Ed il cantante dai pantaloni attillati impersonato da Hugh Grant riesce a mostrarsi al tempo stesso patetico, incline ai compromessi, eppure tutto sommato superiore a tutto questo, nella sua sorniona capacità di accettare il meccanismo per quello che è, e la sua stessa esistenza per quella che è.
Al suo fianco un affezionato agente, compagno fedele di sfortuna e di humor.
È riuscito anche il personaggio di Cora, parodia delle cantanti adolescenti circondate da uno stuolo di servi costretti a sopportare i loro umori e la loro stupidità per beneficiare del loro successo. Lolite senza sostanza artistica che vivono di immagine, divise tra balletti e divise sexi e ridicole pose spiritual-new age. Questo capriccioso idolo di carta richiama tutte le starlette in stile Spears, Aguilera, Shakira che dominano il mercato musicale contemporaneo, imponendo anche a figure di maggior maturità e talento di inseguirne i vezzi per non ritrovarsi drammaticamente “fuori dal giro”.
Ciliegina su questa torta sono i titoli di testa del film, che mostrano il video musicale degli anni Ottanta che segnò il massimo successo del gruppo dei Pop! Perfettamente credibile nel sound, nel look dei due cantanti (un Grant con capigliatura giovanilistica e cerotti spianafaccia) e della cotonata ragazza di turno, nella demenzialità teatrale imperante, il video è in breve tempo diventato un tormentone scaricatissimo in Rete. E chi ricorda i kitschissimi anni Ottanta riconoscerà i modelli di riferimento: i Pop! fanno il verso a Wham, Duran Duran e Pet Shop Boys.
Benché continui a dirsi assolutamente negato per il canto ed il ballo, Hugh Grant non sfigura affatto nelle sue prestazioni canore (d’altra parte il soggetto non prevede che sia una grande ugola quanto sufficientemente piacione) e, forse per merito della tecnologia, riesce persino ad eseguire dignitosamente diversi brani da solo al pianoforte.

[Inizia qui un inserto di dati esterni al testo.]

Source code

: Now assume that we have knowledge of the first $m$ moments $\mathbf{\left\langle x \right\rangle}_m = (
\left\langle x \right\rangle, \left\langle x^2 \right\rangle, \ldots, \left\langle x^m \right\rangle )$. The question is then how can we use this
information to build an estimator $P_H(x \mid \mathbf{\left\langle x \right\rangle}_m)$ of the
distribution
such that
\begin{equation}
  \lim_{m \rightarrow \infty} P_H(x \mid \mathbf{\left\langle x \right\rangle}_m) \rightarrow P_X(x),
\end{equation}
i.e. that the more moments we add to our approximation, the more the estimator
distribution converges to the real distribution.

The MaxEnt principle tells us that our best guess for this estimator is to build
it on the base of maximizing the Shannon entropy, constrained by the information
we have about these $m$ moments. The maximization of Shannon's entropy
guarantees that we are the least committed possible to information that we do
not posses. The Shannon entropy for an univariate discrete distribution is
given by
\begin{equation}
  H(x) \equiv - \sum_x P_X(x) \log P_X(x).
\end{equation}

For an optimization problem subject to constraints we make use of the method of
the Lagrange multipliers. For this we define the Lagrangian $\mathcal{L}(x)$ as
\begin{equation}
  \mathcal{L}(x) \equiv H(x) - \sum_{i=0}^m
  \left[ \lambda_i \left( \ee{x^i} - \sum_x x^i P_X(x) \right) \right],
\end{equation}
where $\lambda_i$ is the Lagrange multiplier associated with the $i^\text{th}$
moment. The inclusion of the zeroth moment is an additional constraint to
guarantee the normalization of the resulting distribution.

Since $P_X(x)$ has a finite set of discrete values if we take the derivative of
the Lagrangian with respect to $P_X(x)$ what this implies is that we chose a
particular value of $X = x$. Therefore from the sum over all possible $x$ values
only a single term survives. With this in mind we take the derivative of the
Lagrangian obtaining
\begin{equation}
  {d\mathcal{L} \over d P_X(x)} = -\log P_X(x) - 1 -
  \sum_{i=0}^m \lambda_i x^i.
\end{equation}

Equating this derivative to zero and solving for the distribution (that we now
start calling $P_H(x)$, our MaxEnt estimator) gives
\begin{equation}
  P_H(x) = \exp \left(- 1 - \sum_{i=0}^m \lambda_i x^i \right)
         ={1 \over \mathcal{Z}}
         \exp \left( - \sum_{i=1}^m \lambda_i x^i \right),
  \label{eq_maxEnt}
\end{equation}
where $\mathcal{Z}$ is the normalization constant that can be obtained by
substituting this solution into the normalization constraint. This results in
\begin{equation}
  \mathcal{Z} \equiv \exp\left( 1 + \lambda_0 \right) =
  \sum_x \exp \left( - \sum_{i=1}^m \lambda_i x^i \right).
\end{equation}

A Hugh Grant, che pure un bravo attore non è mai stato, va riconosciuto che nessuno come lui sa interpretare un certo tipo di commedia. Ha un quid, nella presenza e nello stile recitativo, che lo rende ideale per queste parti. Che si tratti dell’innamorato imbranato ed irresoluto di Quattro matrimoni e un funerale e Notting Hill o del playboy mascalzone di Bridget Jones ed About a boy, l’attore inglese sembra la prova che a volte il physique du role supplisce al limitato talento.
Drew Barrymore, cui va riconosciuta una notevole disinvoltura, sembra però destinata all’eterno ruolo di comprimaria, sempre in secondo piano e relegata alle più scioccherelle delle commedie in circolazione.
Scrivimi una canzone rientra almeno a metà nella categoria.